**Source texts of formatted documents:**

--- START ---

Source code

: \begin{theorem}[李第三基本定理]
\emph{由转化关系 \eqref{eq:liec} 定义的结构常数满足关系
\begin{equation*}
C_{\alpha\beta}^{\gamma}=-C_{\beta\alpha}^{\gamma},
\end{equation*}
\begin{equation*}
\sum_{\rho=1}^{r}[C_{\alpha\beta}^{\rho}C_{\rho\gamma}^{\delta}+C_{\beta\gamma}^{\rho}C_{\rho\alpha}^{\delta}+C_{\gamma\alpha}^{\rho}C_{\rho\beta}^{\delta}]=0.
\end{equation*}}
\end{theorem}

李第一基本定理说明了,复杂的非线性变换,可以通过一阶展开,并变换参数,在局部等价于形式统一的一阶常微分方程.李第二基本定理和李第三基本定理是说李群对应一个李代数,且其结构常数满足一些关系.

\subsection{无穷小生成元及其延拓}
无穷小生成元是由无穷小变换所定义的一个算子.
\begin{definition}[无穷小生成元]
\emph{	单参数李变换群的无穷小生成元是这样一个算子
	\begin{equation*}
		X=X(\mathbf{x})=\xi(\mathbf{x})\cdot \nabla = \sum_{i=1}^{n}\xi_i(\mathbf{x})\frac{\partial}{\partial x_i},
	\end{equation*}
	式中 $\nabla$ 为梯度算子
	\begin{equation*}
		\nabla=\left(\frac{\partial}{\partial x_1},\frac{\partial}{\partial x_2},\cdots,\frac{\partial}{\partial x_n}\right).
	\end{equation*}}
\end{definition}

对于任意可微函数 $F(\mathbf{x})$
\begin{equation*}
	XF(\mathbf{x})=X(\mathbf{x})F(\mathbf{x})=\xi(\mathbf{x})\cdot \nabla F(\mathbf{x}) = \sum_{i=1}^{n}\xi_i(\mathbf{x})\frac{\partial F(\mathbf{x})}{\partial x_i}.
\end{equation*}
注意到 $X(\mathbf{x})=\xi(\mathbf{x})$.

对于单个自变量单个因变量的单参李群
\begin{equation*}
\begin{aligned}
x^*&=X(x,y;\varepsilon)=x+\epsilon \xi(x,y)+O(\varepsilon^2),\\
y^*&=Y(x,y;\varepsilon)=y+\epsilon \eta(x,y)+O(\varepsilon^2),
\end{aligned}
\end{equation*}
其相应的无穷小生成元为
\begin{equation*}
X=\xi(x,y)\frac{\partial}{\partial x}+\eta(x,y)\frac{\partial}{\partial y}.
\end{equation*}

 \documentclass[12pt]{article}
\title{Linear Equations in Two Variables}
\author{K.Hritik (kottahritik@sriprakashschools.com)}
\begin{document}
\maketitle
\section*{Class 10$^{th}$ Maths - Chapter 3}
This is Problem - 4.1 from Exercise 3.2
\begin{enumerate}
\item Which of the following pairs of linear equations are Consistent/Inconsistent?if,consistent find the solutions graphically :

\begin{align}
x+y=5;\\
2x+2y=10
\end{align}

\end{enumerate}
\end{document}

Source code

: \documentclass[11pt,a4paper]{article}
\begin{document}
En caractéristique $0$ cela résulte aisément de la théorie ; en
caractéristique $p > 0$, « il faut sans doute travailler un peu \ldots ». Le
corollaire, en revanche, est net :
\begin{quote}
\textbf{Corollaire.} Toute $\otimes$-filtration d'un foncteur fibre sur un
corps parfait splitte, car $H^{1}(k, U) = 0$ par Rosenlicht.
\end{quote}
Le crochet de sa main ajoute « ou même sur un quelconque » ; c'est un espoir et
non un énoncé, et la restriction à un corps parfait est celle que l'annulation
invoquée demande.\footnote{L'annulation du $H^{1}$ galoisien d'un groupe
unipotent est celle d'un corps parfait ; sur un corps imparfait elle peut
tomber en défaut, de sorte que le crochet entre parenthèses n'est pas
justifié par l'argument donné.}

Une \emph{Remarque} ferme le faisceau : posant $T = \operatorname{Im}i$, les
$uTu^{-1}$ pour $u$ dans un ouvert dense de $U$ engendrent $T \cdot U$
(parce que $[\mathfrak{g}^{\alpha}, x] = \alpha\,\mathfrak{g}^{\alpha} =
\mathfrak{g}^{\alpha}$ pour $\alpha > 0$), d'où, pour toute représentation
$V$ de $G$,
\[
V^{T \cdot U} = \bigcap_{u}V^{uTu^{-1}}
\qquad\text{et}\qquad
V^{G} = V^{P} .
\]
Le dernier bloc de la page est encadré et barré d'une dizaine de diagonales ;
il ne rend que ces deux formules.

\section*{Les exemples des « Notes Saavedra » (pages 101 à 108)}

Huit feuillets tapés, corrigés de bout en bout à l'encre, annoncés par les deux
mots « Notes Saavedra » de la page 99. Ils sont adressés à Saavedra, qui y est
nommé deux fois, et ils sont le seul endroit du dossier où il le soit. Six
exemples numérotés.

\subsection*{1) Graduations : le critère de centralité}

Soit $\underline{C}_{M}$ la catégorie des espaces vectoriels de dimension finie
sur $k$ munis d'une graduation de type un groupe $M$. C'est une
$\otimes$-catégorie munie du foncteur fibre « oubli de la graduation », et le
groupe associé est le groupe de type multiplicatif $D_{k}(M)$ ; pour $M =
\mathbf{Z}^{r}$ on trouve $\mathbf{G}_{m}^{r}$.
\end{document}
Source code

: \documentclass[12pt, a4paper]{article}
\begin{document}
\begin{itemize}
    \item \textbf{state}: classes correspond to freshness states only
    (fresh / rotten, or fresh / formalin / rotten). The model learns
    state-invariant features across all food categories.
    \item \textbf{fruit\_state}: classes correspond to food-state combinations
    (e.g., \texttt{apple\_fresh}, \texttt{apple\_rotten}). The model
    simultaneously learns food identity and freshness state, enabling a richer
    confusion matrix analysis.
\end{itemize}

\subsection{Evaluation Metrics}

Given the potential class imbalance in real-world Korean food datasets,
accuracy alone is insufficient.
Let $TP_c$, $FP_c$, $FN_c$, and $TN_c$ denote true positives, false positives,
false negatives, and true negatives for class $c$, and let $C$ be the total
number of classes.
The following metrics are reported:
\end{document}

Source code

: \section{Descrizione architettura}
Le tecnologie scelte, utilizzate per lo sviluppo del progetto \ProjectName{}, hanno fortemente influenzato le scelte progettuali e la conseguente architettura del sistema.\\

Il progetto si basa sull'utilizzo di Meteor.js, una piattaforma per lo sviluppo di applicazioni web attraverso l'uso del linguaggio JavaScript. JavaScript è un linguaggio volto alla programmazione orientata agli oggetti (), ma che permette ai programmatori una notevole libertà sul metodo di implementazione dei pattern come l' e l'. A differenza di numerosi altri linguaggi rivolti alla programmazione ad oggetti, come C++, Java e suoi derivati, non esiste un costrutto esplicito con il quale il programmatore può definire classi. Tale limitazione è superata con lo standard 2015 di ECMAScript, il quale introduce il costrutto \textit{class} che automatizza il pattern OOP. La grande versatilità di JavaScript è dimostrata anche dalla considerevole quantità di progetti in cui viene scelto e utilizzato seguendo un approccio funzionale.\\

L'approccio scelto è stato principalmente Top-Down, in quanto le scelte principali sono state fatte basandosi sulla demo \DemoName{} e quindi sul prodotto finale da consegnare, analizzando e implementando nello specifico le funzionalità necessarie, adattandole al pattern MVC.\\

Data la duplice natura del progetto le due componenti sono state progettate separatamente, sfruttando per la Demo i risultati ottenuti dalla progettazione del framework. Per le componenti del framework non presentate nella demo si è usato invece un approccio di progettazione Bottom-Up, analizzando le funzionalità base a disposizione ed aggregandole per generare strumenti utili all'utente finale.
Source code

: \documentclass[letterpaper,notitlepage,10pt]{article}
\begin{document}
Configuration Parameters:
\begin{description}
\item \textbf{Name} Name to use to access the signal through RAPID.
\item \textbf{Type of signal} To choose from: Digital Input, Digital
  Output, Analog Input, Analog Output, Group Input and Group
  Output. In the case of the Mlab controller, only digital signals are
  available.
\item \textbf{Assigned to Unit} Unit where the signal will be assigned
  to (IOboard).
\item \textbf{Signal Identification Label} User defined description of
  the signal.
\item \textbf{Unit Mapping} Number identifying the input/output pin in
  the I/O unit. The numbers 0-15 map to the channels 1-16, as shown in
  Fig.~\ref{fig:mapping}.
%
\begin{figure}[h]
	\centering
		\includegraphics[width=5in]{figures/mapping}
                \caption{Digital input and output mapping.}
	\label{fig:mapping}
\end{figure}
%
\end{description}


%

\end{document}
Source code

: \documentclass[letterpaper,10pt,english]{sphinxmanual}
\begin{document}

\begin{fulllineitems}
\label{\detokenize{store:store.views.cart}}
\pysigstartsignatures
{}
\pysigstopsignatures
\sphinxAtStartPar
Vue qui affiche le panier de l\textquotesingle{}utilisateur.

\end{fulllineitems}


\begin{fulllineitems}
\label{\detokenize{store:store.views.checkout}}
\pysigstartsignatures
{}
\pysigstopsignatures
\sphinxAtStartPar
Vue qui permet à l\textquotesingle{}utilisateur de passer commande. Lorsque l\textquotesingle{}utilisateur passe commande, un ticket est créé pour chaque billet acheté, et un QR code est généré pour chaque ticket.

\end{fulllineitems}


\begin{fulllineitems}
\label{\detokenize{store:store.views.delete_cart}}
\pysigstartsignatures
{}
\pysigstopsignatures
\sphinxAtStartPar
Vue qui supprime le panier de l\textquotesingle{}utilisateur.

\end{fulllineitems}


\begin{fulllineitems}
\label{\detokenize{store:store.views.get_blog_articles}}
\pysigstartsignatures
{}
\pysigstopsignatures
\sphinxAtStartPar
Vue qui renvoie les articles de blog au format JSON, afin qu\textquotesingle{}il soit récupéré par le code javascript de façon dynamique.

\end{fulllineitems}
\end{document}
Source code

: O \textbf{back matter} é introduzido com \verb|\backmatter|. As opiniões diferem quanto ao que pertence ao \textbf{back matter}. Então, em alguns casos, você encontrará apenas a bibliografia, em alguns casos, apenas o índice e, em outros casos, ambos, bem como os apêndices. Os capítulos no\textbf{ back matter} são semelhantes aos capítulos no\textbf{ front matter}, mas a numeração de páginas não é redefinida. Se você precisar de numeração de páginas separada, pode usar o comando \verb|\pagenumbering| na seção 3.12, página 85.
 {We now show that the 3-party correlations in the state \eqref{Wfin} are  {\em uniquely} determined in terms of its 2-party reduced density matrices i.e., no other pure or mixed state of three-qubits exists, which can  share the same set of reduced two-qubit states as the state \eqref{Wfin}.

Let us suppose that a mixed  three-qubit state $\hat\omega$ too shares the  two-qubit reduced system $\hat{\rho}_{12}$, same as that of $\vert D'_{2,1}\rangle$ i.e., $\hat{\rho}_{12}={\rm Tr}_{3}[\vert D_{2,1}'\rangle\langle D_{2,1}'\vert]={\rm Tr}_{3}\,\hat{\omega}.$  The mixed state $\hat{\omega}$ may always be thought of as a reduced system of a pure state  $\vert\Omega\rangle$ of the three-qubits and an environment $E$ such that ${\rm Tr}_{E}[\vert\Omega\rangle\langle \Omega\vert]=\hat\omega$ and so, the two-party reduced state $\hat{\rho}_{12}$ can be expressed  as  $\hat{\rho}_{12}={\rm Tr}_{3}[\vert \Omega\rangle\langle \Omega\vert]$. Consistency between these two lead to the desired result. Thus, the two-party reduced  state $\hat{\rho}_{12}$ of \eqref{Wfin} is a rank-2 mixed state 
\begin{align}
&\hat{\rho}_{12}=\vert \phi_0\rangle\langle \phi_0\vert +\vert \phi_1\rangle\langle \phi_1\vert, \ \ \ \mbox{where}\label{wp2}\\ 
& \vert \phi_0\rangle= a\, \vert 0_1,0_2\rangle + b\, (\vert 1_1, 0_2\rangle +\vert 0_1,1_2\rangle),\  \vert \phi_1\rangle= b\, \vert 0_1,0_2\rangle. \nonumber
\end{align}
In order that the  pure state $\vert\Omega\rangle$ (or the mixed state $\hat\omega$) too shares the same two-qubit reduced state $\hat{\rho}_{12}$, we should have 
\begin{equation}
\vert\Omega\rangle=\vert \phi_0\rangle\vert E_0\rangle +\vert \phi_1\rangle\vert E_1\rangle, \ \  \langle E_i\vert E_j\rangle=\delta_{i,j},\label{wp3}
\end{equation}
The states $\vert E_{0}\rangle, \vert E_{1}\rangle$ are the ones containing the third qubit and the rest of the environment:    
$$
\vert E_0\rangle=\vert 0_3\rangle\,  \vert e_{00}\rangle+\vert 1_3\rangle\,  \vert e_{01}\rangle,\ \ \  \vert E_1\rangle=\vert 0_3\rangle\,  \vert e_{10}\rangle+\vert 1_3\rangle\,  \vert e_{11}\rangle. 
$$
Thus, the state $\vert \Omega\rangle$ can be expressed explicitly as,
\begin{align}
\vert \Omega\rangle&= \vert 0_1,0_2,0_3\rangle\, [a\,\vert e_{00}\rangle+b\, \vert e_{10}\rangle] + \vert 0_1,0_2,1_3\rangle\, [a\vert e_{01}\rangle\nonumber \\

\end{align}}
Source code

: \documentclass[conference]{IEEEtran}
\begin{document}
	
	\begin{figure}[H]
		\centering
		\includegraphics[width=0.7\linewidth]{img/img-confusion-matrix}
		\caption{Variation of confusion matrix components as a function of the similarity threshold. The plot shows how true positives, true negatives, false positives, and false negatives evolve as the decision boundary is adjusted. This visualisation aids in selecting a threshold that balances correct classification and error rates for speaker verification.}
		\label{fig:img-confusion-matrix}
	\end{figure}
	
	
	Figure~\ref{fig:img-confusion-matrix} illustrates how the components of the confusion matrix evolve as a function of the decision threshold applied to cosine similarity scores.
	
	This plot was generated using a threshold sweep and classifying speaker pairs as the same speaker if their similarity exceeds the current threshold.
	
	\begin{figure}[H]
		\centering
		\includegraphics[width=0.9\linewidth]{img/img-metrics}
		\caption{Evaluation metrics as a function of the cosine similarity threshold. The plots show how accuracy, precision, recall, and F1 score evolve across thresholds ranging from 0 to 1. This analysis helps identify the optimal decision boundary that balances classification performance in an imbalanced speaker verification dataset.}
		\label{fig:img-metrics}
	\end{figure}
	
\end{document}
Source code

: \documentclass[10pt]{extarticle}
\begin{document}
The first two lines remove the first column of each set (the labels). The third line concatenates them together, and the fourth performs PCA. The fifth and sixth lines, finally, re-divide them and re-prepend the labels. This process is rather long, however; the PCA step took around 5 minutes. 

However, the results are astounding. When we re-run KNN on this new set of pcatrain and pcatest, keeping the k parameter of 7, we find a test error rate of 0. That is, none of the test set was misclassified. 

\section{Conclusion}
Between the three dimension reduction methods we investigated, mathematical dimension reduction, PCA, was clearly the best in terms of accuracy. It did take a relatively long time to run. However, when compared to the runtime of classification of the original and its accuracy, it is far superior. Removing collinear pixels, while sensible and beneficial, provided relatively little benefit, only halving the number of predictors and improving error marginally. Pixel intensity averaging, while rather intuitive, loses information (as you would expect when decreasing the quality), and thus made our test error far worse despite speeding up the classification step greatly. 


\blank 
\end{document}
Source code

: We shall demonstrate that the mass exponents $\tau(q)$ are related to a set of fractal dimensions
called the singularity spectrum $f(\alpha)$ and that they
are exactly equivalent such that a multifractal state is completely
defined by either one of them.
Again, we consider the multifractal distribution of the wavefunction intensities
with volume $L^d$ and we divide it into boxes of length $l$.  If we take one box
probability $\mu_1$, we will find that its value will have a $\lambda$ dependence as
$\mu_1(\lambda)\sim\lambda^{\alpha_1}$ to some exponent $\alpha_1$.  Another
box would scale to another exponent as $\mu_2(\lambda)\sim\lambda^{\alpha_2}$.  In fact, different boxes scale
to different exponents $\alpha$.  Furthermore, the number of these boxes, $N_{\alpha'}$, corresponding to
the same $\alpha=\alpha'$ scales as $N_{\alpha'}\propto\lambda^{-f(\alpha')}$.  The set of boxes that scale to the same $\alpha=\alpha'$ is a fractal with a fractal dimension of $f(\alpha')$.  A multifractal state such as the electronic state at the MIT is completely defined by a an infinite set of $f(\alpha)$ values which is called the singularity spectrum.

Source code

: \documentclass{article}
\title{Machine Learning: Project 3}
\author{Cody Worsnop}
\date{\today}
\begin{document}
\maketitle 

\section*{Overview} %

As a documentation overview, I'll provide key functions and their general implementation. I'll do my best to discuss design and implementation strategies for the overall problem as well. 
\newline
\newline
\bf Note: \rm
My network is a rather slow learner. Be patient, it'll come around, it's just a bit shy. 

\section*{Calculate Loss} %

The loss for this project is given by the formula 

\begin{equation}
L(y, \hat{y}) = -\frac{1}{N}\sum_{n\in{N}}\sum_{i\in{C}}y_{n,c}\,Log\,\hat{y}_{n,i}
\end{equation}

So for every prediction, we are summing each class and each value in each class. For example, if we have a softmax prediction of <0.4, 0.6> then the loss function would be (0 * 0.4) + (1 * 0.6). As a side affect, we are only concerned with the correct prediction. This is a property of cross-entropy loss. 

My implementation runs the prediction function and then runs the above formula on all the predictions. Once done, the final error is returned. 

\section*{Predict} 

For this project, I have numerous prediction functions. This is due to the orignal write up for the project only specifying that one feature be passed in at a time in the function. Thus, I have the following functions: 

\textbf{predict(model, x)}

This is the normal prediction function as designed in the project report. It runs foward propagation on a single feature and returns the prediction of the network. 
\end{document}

--- END ---

**Work instruction:**
Where the data above reaches the line holding "The following metrics", begin printing, and stop after the line holding "Le tecnologie scelte, utilizzate". Each line must be reproduced exactly, with nothing else added.

**Exercise solution:**
The following metrics are reported:
\end{document}

Source code

: \section{Descrizione architettura}
Le tecnologie scelte, utilizzate per lo sviluppo del progetto \ProjectName{}, hanno fortemente influenzato le scelte progettuali e la conseguente architettura del sistema.\\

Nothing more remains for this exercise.